Theater Intiman Finds a Managing Director
posted by August 20 at 17:30 PMon
Intiman has been looking around to replace the steely, capable Laura Penn for months now. The search ended a few days ago, when Intiman found Brian Colburn, the 35-year-old managing director of Pasadena Playhouse for the last four years.
He seems like a good hire for a bunch of reasons:
One. Colburn is young, and all regional theaters want to do these days is youth themselves up.
Two. Pasadena Playhouse is a quality establishment, a lovely little Spanish mission-style building with a courtyard a nice fountain.
It lives in a smart community—Caltech people, NASA people, the Jet Propulsion Lab people—that also supports the Norton Simon Museum. The only play I’ve seen there, Orson’s Shadow back in February, was quality. Nothing revolutionary, but quality.
(The play dramatizes real-life rehearsals where Orson Welles directed Laurence Olivier in a production of Ionesco’s Rhinoceros, with New Yorker theater critic Kenneth Tynan working as a kind of dramaturge. It’s a fucking disaster.)

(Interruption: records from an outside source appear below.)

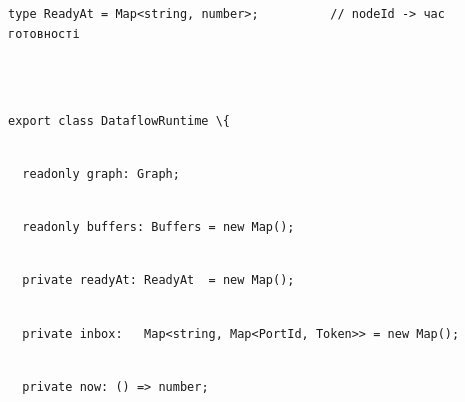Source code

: \documentclass[
]{article}
\newcommand{\passthrough}[1]{#1}
\begin{document}
\passthrough{\lstinline!type!}\passthrough{\lstinline! !}\passthrough{\lstinline!ReadyAt!}\passthrough{\lstinline! !}\passthrough{\lstinline!=!}\passthrough{\lstinline! !}\passthrough{\lstinline!Map<string,!}\passthrough{\lstinline! !}\passthrough{\lstinline!number>;!}\passthrough{\lstinline!          !}\passthrough{\lstinline!//!}\passthrough{\lstinline! !}\passthrough{\lstinline!nodeId!}\passthrough{\lstinline! !}\passthrough{\lstinline!->!}\passthrough{\lstinline! !}\passthrough{\lstinline!час!}\passthrough{\lstinline! !}\passthrough{\lstinline!готовності!}\strut \\
\strut \\
\passthrough{\lstinline!export!}\passthrough{\lstinline! !}\passthrough{\lstinline!class!}\passthrough{\lstinline! !}\passthrough{\lstinline!DataflowRuntime!}\passthrough{\lstinline! !}\passthrough{\lstinline!\{!}\strut \\
\passthrough{\lstinline!  !}\passthrough{\lstinline!readonly!}\passthrough{\lstinline! !}\passthrough{\lstinline!graph:!}\passthrough{\lstinline! !}\passthrough{\lstinline!Graph;!}\strut \\
\passthrough{\lstinline!  !}\passthrough{\lstinline!readonly!}\passthrough{\lstinline! !}\passthrough{\lstinline!buffers:!}\passthrough{\lstinline! !}\passthrough{\lstinline!Buffers!}\passthrough{\lstinline! !}\passthrough{\lstinline!=!}\passthrough{\lstinline! !}\passthrough{\lstinline!new!}\passthrough{\lstinline! !}\passthrough{\lstinline!Map();!}\strut \\
\passthrough{\lstinline!  !}\passthrough{\lstinline!private!}\passthrough{\lstinline! !}\passthrough{\lstinline!readyAt!}\passthrough{\lstinline!:!}\passthrough{\lstinline! !}\passthrough{\lstinline!ReadyAt!}\passthrough{\lstinline!  !}\passthrough{\lstinline!=!}\passthrough{\lstinline! !}\passthrough{\lstinline!new!}\passthrough{\lstinline! !}\passthrough{\lstinline!Map();!}\strut \\
\passthrough{\lstinline!  !}\passthrough{\lstinline!private!}\passthrough{\lstinline! !}\passthrough{\lstinline!inbox:!}\passthrough{\lstinline!   !}\passthrough{\lstinline!Map<string,!}\passthrough{\lstinline! !}\passthrough{\lstinline!Map<!}\passthrough{\lstinline!PortId!}\passthrough{\lstinline!,!}\passthrough{\lstinline! !}\passthrough{\lstinline!Token>>!}\passthrough{\lstinline! !}\passthrough{\lstinline!=!}\passthrough{\lstinline! !}\passthrough{\lstinline!new!}\passthrough{\lstinline! !}\passthrough{\lstinline!Map();!}\strut \\
\passthrough{\lstinline!  !}\passthrough{\lstinline!private!}\passthrough{\lstinline! !}\passthrough{\lstinline!now:!}\passthrough{\lstinline! !}\passthrough{\lstinline!()!}\passthrough{\lstinline! !}\passthrough{\lstinline!=>!}\passthrough{\lstinline! !}\passthrough{\lstinline!number;!}\strut \\
\end{document}
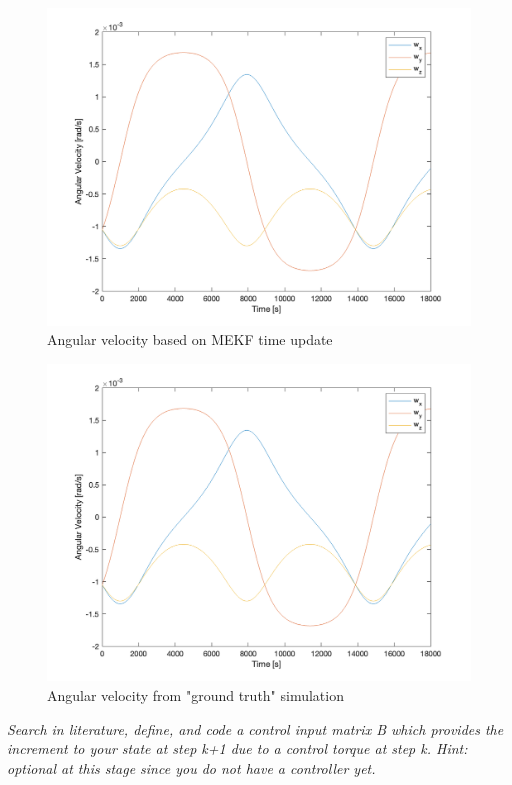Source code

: \begin{figure}[H]
\centering
\includegraphics[scale=0.6]{Images/ps7_problem5a_angvel_est.png}
\caption{Angular velocity based on MEKF time update}
\label{fig:ps7_problem5a_angvel_est}
\end{figure}

\begin{figure}[H]
\centering
\includegraphics[scale=0.6]{Images/ps7_problem5a_angvel_sim.png}
\caption{Angular velocity from "ground truth" simulation}
\label{fig:ps7_problem5a_angvel_sim}
\end{figure}

\textit{Search in literature, define, and code a control input matrix B which provides the increment to your state at step k+1 due to a control torque at step k. Hint: optional at this stage since you do not have a controller yet.}

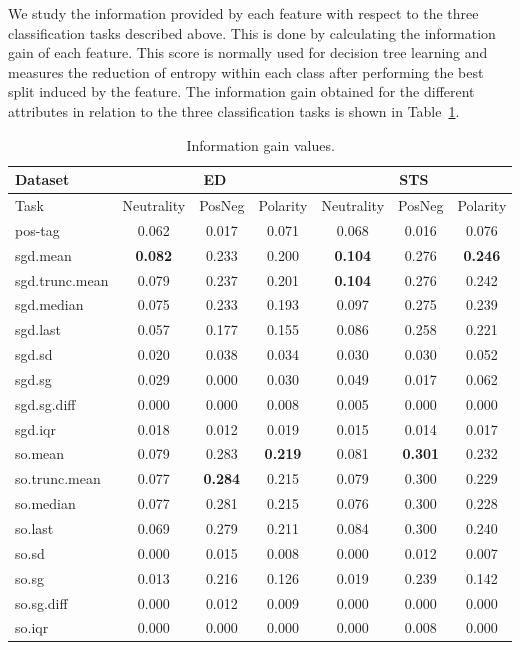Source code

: \documentclass{sig-alternate}
\begin{document}
We study the information provided by each feature with respect to the three classification tasks described above. This is done by calculating the information gain of each feature. This score is normally used for decision tree learning and  measures the reduction of entropy within each class after performing the best split induced by the feature. The information gain obtained for the different attributes in relation to the three classification tasks is shown in Table~\ref{tab:infogains}.
 
\begin{table}[htb]
\footnotesize
\centering
\begin{tabular}{l|ccc|ccc}
\hline
Dataset & \multicolumn{3}{c|}{ED} & \multicolumn{3}{c}{STS} \\ \hline
 Task &  Neutrality & PosNeg & Polarity &  Neutrality & PosNeg & Polarity  \\ \hline
pos-tag &  0.062 & 0.017  & 0.071 & 0.068 & 0.016 & 0.076  \\ 
sgd.mean & \textbf{0.082}  & 0.233  &  0.200 & \textbf{0.104} & 0.276 & \textbf{0.246}  \\ 
sgd.trunc.mean & 0.079 & 0.237 & 0.201 & \textbf{0.104} & 0.276 & 0.242 \\ 
sgd.median & 0.075 & 0.233 & 0.193  & 0.097 & 0.275 & 0.239 \\ 
sgd.last & 0.057 & 0.177 & 0.155  & 0.086 & 0.258 & 0.221  \\ 
sgd.sd & 0.020 & 0.038 & 0.034  & 0.030 & 0.030 & 0.052 \\
sgd.sg & 0.029 & 0.000 & 0.030 & 0.049 & 0.017 & 0.062 \\
sgd.sg.diff &  0.000 & 0.000 & 0.008 & 0.005 & 0.000 & 0.000 \\ 
sgd.iqr &  0.018 & 0.012 & 0.019 & 0.015 & 0.014 & 0.017 \\ 
so.mean & 0.079 & 0.283 & \textbf{0.219}  & 0.081 & \textbf{0.301} & 0.232 \\ 
so.trunc.mean & 0.077 & \textbf{0.284} & 0.215 & 0.079 & 0.300 & 0.229 \\ 
so.median & 0.077 & 0.281 & 0.215 & 0.076 & 0.300 & 0.228 \\
so.last & 0.069 & 0.279  &  0.211 & 0.084 & 0.300 & 0.240  \\  
so.sd  & 0.000 & 0.015 & 0.008 & 0.000 & 0.012 & 0.007 \\
so.sg &  0.013 & 0.216 & 0.126 & 0.019 & 0.239 & 0.142 \\ 
so.sg.diff & 0.000 & 0.012 & 0.009 & 0.000 & 0.000 & 0.000 \\
so.iqr & 0.000 & 0.000 & 0.000  & 0.000 & 0.008 & 0.000 \\      \hline
\end{tabular}
\caption{Information gain values.}
\label{tab:infogains}
\end{table}
 
\end{document}
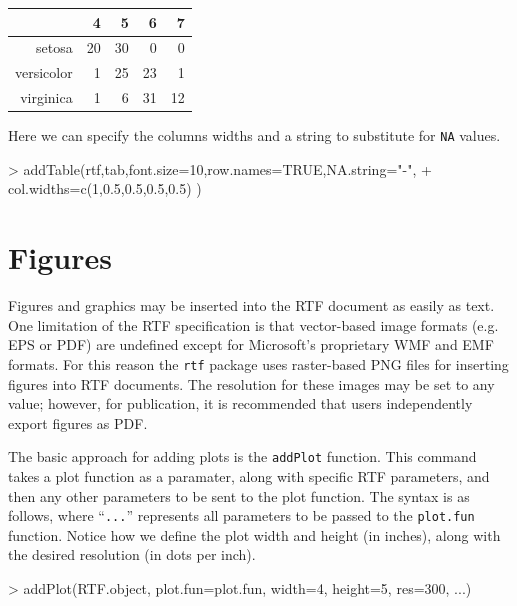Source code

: \documentclass[11pt,letterpaper]{article}
\begin{document}
\begin{table}[!htbp]
\centering
\begin{tabular}{rrrrr}
  \hline
 & 4 & 5 & 6 & 7 \\ 
  \hline
setosa &  20 &  30 &   0 &   0 \\ 
  versicolor &   1 &  25 &  23 &   1 \\ 
  virginica &   1 &   6 &  31 &  12 \\ 
   \hline
\end{tabular}
\end{table}
Here we can specify the columns widths and a string to substitute for \texttt{NA} values.
\begin{Schunk}
\begin{Sinput}
> addTable(rtf,tab,font.size=10,row.names=TRUE,NA.string="-",
+              col.widths=c(1,0.5,0.5,0.5,0.5) )
\end{Sinput}
\end{Schunk}


\section{Figures}
Figures and graphics may be inserted into the RTF document as easily as text.  One limitation of the RTF specification is that vector-based image formats (e.g. EPS or PDF) are undefined except for Microsoft's proprietary WMF and EMF formats.  For this reason the \texttt{rtf} package uses raster-based PNG files for inserting figures into RTF documents.  The resolution for these images may be set to any value; however, for publication, it is recommended that users independently export figures as PDF.


The basic approach for adding plots is the \texttt{addPlot} function.  This command takes a plot function as a paramater, along with specific RTF parameters, and then any other parameters to be sent to the plot function.  The syntax is as follows, where ``\texttt{...}'' represents all parameters to be passed to the \texttt{plot.fun} function.  Notice how we define the plot width and height (in inches), along with the desired resolution (in dots per inch).

\begin{Schunk}
\begin{Sinput}
> addPlot(RTF.object, plot.fun=plot.fun, width=4, height=5, res=300, ...)
\end{Sinput}
\end{Schunk}
\end{document}
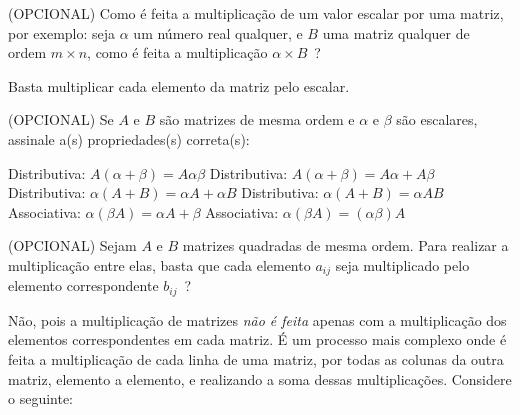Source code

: \documentclass[pdftex, brazil, 12pt, oneside, addpoints]{exam}
\newcommand{\vf}[1][{}]{%
  \fillin[#1][0.25in]%
}
\begin{document}
\begin{questions}

\question
(OPCIONAL) Como é feita a multiplicação de um valor escalar por uma matriz, por exemplo: seja $\alpha$ um
número real qualquer, e $B$ uma matriz qualquer de ordem $m \times n$, como é feita a multiplicação $\alpha \times B$\ ?
\begin{solution}
  Basta multiplicar cada elemento da matriz pelo escalar.
\end{solution}

\question
(OPCIONAL) Se $A$ e $B$ são matrizes de mesma ordem e $\alpha$ e $\beta$ são escalares, assinale
a(s) propriedades(s) correta(s):
\begin{checkboxes}
  \choice Distributiva: $A(\alpha + \beta) = A \alpha \beta$
  \CorrectChoice Distributiva: $A(\alpha + \beta) = A \alpha + A \beta$
  \CorrectChoice Distributiva: $\alpha (A + B) = \alpha A + \alpha B$
  \choice Distributiva: $\alpha (A + B) = \alpha AB$
  \choice Associativa: $\alpha(\beta A) = \alpha A + \beta$
  \CorrectChoice Associativa: $\alpha(\beta A) = (\alpha \beta)A$
\end{checkboxes}

\question
(OPCIONAL) Sejam $A$ e $B$ matrizes quadradas de mesma ordem. Para realizar a multiplicação entre elas,
basta que cada elemento $a_{ij}$ seja multiplicado pelo elemento correspondente $b_{ij}$\ ?
\begin{solution}
  Não, pois a multiplicação de matrizes \emph{não é feita} apenas com a multiplicação
  dos elementos correspondentes em cada matriz. É um processo mais complexo onde é feita a
  multiplicação de cada linha de uma matriz, por todas as colunas da outra matriz, elemento a
  elemento, e realizando a soma dessas multiplicações. Considere o seguinte:


\end{solution}
\end{questions}
\end{document}
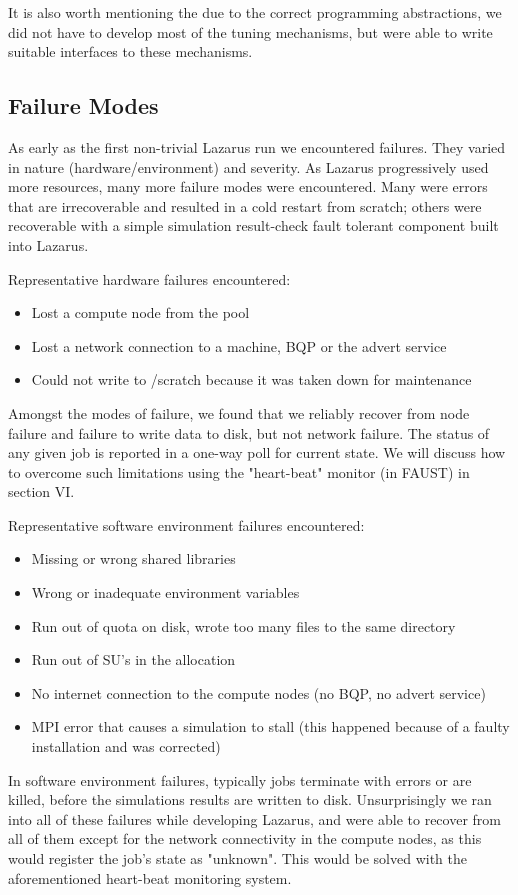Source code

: \documentclass{sig-alternate}
\begin{document}
It is also worth mentioning the due to the correct programming
abstractions, we did not have to develop most of the tuning
mechanisms, but were able to write suitable interfaces to these
mechanisms.


\subsection{Failure Modes}
As early as the first non-trivial Lazarus run we encountered failures. They
varied in nature (hardware/environment) and severity. As Lazarus progressively
used more resources, many more failure modes were encountered.
Many were errors that are irrecoverable and resulted in a
cold restart from scratch; others were recoverable with a simple simulation 
result-check fault tolerant component built into Lazarus.

Representative hardware failures encountered:
\begin{itemize}\addtolength{\itemsep}{-0.8\baselineskip}
\item{Lost a compute node from the pool}
\item{Lost a network connection to a machine, BQP or the advert service}
\item{Could not write to /scratch because it was taken down for maintenance}
\end{itemize}
Amongst the modes of failure, we found that we reliably recover from node failure and failure to write data to disk, but not network failure. The status of any given job is reported in a one-way poll for current state.  We will discuss how to overcome such limitations using the "heart-beat" monitor (in FAUST) in section VI.

Representative software environment failures encountered:
\begin{itemize}\addtolength{\itemsep}{-0.8\baselineskip}
\item{Missing or wrong shared libraries}
\item{Wrong or inadequate environment variables}
\item{Run out of quota on disk, wrote too many files to the same directory}
\item{Run out of SU's in the allocation}
\item{No internet connection to the compute nodes (no BQP, no advert service)}
\item{MPI error that causes a simulation to stall (this happened because of a faulty installation and was corrected)}
\end{itemize}
In software environment failures, typically jobs terminate with errors
or are killed, before the simulations results are written to
disk. Unsurprisingly we ran into all of these failures while
developing Lazarus, and were able to recover from all of them except
for the network connectivity in the compute nodes, as this would
register the job's state as "unknown". This would be solved with the
aforementioned heart-beat monitoring system.
\end{document}
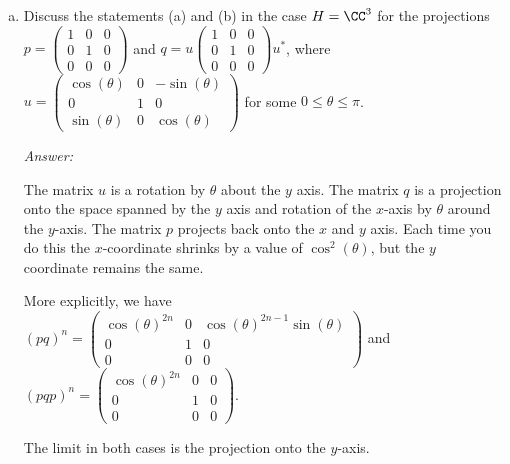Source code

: \documentclass{article}
\begin{document}
\begin{enumerate}[(a)]
  \item Discuss the statements (a) and (b) in the case $H = \CC^3$ for the projections
    $p = \begin{pmatrix} 1 & 0 & 0 \\ 0 & 1 & 0 \\ 0 & 0 & 0   \end{pmatrix}$
    and $q = u  \begin{pmatrix} 1 & 0 & 0 \\ 0 & 1 & 0 \\ 0 & 0 & 0   \end{pmatrix} u^*$, where $u = \begin{pmatrix} \cos(\theta) & 0 & -\sin(\theta) \\    0 & 1 & 0 \\      \sin(\theta) & 0 & \cos(\theta)     \end{pmatrix}$ for some
    $0 \le \theta \le \pi$.

    \emph{Answer:}
    
    The matrix $u$ is a rotation by $\theta$ about the $y$ axis. The matrix $q$ is a projection onto the space spanned by the $y$ axis and rotation of the $x$-axis by $\theta$ around the $y$-axis.  The matrix $p$ projects back onto the $x$ and $y$ axis.  Each time you do this the $x$-coordinate shrinks by a value of $\cos^2(\theta)$, but the $y$ coordinate remains the same.

    More explicitly, we have
    $(pq)^n = \begin{pmatrix} \cos(\theta)^{2n} & 0 & \cos(\theta)^{2n-1} \sin(\theta) \\ 0 & 1 & 0 \\ 0 & 0 & 0     \end{pmatrix}$ and
    $(pqp)^n = \begin{pmatrix} \cos(\theta)^{2n} & 0 & 0 \\ 0 & 1 & 0 \\ 0 & 0 & 0     \end{pmatrix}$.

    The limit in both cases is the projection onto the $y$-axis.

  \end{enumerate}
    
\end{document}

Three. The Playhouse is in good financial shape. It brought in $9 million in revenue in 2006—the most recent year for which tax forms are publicly available—and ended the year with a $2.7 million surplus. (Intiman, by contrast, brought in $6 million in 2007 and spent about as much.)
Four. The Playhouse also hosts a fringe company—the Furious Theater1—something Intiman, and every regional theater in America, should do. Big theaters lending their resources to nimbler, more adventurous organizations can only help them.
ACT is already leaning in that direction with Central Heating Lab, which presents fringe theater, dance, burlesque, comedy, and other stuff you wouldn’t normally expect to see in a regional theater. ACT wisely hired the Lab’s founder, Carlo Scandiuzzi, as managing director a few weeks ago. (You can read the Theater News column about that here.)
So that’s two promising managing directors in just two weeks—a bizarrely good streak for Seattle theater.
1Furious Theater, incidentally, produced the Los Angeles premiere of Back of the Throat, by local playwright Yussef El Guindi. That play had its world premiere at Theater Schmeater and went on good reception and reviews in NYC and LA.